Look below for the line holding "- **TCC**: [Theory" and the line holding "- **Journal of Computer". Transcribe exactly those lines and all lines between them, nothing more.

(Records from a dataset)

▬▬▬

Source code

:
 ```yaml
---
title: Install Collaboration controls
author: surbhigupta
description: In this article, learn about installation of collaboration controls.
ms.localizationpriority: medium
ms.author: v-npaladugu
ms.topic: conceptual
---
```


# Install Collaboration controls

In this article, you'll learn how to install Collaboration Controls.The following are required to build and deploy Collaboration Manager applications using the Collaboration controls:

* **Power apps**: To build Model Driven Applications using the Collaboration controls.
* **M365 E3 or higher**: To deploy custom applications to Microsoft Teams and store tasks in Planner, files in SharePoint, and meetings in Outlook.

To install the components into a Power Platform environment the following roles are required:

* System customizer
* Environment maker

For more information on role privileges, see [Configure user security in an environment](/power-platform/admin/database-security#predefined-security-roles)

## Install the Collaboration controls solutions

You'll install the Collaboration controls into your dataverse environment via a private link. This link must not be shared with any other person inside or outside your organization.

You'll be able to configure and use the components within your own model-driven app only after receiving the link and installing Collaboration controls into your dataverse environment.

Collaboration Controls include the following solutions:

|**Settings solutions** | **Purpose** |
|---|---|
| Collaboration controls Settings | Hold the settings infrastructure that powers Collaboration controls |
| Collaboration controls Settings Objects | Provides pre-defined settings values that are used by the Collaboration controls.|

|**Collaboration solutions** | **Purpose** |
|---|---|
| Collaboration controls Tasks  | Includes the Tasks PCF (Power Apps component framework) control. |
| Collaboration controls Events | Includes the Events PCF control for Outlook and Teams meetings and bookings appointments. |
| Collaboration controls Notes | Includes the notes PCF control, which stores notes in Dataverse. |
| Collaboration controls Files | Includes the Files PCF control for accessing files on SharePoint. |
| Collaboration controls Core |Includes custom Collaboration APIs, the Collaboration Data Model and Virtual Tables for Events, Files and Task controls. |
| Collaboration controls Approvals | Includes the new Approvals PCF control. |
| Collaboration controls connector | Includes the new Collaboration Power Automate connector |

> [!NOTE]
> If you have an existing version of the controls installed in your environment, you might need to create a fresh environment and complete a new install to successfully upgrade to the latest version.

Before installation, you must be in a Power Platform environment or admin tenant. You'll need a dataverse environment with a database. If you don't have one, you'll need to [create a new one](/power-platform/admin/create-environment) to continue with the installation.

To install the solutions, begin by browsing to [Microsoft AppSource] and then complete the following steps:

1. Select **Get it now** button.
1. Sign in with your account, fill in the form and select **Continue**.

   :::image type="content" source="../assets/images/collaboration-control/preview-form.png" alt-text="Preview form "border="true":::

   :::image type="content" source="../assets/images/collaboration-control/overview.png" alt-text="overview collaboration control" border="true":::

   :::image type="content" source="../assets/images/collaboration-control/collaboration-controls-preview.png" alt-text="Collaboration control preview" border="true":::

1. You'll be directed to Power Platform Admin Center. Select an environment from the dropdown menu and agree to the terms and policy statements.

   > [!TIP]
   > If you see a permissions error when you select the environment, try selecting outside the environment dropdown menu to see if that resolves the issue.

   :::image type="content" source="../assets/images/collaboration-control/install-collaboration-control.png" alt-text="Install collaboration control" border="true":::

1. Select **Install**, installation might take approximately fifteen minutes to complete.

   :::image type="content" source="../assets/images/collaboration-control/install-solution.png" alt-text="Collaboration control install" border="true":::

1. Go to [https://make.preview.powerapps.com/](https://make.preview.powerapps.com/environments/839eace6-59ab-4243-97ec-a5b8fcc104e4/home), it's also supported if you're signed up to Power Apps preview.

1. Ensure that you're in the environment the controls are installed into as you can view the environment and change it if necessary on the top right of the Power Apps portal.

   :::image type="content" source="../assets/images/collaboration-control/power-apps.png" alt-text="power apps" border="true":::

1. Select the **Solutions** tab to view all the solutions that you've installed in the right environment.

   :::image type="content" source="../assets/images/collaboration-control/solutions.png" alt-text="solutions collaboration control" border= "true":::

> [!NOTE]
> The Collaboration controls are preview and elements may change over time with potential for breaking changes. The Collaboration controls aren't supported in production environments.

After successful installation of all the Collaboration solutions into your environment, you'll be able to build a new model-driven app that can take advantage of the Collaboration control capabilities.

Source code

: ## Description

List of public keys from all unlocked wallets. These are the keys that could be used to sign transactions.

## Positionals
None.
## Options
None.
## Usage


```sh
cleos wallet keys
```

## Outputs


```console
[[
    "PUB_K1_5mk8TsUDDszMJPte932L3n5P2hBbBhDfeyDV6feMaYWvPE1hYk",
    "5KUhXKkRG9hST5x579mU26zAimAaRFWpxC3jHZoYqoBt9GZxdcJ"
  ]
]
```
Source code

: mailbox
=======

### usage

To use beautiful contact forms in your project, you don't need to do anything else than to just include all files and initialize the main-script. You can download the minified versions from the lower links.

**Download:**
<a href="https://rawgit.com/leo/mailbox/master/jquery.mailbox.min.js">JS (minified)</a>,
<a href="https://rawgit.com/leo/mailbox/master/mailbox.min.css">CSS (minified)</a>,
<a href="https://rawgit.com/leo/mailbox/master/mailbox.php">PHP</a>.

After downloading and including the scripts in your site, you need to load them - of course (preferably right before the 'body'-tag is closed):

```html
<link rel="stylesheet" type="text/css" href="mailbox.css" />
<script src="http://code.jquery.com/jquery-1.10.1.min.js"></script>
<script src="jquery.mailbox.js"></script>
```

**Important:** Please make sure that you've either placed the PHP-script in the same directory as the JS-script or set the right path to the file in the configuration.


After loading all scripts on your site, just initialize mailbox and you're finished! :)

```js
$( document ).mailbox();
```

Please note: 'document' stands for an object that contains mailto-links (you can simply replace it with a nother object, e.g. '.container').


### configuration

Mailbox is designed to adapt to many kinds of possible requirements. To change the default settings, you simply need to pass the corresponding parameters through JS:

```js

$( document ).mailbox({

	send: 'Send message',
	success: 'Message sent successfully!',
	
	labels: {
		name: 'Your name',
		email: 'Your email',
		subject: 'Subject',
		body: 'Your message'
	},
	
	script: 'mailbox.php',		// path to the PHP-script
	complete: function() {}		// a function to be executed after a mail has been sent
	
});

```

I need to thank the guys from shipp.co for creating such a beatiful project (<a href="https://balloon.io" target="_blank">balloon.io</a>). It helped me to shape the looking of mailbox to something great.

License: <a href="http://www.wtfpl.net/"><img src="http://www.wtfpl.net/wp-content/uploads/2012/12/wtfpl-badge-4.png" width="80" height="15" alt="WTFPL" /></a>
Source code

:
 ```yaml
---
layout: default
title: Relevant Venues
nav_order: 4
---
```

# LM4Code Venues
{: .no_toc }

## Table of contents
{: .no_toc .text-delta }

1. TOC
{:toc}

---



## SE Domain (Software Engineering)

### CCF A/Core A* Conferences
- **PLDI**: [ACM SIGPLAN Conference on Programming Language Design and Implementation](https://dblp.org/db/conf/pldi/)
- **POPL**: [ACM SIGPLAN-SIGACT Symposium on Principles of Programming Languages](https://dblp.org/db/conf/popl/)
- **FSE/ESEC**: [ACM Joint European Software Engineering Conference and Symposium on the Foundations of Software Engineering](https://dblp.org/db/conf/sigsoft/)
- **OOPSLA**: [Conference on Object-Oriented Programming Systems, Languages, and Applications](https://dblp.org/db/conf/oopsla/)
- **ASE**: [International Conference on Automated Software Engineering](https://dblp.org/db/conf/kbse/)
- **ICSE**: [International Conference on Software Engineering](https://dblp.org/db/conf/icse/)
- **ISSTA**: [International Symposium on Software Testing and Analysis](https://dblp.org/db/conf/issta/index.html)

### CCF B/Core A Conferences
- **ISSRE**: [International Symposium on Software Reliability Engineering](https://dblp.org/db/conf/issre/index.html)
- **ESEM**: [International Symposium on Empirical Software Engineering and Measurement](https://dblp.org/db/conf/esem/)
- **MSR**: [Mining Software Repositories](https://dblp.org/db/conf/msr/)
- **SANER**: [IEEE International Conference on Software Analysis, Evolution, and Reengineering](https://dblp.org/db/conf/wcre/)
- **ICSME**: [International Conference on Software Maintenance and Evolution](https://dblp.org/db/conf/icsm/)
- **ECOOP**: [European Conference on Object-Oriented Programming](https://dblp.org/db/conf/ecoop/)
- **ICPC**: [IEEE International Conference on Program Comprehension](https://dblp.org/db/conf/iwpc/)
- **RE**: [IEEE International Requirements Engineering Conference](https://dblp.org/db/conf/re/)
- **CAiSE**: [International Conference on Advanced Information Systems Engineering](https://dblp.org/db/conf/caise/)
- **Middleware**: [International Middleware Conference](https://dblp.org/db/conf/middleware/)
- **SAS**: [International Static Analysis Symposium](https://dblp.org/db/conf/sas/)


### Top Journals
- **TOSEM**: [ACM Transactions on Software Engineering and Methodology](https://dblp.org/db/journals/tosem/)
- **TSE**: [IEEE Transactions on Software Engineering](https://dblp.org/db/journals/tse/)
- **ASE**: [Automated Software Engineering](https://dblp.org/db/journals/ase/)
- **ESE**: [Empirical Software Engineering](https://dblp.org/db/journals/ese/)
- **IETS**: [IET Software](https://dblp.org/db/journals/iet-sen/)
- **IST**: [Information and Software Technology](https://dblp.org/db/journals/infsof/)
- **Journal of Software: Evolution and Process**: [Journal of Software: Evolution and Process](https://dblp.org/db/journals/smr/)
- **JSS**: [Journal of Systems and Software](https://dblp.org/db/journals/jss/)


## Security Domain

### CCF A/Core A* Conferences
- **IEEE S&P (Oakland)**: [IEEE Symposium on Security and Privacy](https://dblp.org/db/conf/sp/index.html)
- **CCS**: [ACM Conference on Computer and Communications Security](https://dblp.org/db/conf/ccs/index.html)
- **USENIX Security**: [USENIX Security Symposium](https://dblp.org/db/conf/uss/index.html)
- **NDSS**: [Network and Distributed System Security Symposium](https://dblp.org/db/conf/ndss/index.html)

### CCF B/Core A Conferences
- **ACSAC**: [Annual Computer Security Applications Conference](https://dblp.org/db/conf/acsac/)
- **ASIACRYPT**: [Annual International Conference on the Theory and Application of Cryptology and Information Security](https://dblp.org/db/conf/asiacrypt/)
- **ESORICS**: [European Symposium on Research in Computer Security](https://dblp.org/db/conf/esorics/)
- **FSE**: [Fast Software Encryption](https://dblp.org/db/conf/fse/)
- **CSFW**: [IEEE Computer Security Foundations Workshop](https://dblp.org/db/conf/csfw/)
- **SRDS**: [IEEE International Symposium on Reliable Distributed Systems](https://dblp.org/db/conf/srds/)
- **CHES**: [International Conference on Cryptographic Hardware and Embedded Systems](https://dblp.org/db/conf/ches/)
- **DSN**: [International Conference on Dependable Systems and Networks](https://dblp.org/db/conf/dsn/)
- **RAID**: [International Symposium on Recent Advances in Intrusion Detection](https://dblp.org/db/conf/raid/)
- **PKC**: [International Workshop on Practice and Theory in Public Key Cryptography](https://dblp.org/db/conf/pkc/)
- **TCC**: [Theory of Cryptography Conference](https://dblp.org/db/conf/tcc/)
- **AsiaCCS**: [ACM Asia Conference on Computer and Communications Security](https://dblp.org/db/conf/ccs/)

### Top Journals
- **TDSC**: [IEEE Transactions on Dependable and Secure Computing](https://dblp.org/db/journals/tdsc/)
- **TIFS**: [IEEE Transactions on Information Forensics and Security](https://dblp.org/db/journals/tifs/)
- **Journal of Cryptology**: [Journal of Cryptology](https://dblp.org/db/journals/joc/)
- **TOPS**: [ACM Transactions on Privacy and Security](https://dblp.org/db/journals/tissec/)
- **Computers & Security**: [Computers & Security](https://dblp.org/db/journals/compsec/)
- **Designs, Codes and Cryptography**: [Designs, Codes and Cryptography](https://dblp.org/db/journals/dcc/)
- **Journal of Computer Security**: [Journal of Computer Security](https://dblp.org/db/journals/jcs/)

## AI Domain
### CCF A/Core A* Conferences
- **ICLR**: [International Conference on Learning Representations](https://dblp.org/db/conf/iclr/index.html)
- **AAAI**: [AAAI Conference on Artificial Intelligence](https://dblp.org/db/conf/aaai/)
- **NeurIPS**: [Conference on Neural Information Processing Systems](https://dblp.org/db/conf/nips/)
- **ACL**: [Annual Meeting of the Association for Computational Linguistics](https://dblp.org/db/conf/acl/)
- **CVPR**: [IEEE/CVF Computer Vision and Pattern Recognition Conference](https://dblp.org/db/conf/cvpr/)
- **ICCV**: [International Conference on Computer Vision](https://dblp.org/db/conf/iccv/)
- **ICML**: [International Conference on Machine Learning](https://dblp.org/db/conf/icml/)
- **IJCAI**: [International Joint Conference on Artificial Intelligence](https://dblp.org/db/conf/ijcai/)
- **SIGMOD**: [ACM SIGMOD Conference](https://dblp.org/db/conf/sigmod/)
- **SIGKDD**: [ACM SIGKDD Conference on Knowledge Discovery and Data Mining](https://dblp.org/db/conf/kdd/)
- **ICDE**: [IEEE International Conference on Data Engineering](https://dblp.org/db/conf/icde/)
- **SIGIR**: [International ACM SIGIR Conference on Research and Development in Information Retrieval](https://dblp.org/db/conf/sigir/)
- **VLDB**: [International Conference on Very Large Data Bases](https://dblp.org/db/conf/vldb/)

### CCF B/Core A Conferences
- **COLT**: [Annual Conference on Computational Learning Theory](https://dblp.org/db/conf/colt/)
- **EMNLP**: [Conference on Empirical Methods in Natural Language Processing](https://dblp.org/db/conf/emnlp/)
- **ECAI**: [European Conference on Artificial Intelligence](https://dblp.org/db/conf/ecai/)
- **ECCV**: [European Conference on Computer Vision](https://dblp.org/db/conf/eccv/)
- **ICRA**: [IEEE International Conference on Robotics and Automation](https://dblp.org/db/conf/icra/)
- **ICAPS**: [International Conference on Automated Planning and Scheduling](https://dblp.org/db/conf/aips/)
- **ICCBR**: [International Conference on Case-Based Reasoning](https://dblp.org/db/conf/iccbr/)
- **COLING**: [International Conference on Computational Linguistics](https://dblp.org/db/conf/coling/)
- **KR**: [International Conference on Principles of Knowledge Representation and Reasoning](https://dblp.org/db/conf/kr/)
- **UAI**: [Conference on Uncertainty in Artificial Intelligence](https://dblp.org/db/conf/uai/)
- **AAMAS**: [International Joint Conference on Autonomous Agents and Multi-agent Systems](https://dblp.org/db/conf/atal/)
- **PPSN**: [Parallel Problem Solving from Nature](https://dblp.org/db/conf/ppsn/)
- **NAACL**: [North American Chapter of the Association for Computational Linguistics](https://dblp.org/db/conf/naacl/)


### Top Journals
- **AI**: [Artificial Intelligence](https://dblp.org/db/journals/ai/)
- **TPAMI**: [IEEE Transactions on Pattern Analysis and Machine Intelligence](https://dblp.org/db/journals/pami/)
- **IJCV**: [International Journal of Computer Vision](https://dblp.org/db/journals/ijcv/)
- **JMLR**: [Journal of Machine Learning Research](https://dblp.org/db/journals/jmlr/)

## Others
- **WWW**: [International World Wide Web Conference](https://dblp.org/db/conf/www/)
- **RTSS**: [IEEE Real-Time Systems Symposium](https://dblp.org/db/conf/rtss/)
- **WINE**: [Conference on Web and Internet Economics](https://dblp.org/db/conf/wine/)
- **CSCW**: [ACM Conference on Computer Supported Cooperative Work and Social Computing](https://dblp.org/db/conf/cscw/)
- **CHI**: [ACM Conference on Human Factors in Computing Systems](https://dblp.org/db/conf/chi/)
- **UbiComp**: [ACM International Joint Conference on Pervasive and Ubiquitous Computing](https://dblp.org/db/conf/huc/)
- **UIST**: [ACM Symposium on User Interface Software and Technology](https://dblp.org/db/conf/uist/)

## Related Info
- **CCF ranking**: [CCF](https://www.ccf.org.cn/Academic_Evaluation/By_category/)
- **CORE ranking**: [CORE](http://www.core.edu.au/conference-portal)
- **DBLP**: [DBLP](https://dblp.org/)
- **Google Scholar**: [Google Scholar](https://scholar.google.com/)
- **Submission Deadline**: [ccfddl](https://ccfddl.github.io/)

▬▬▬

### Solution below
- **TCC**: [Theory of Cryptography Conference](https://dblp.org/db/conf/tcc/)
- **AsiaCCS**: [ACM Asia Conference on Computer and Communications Security](https://dblp.org/db/conf/ccs/)

### Top Journals
- **TDSC**: [IEEE Transactions on Dependable and Secure Computing](https://dblp.org/db/journals/tdsc/)
- **TIFS**: [IEEE Transactions on Information Forensics and Security](https://dblp.org/db/journals/tifs/)
- **Journal of Cryptology**: [Journal of Cryptology](https://dblp.org/db/journals/joc/)
- **TOPS**: [ACM Transactions on Privacy and Security](https://dblp.org/db/journals/tissec/)
- **Computers & Security**: [Computers & Security](https://dblp.org/db/journals/compsec/)
- **Designs, Codes and Cryptography**: [Designs, Codes and Cryptography](https://dblp.org/db/journals/dcc/)
- **Journal of Computer Security**: [Journal of Computer Security](https://dblp.org/db/journals/jcs/)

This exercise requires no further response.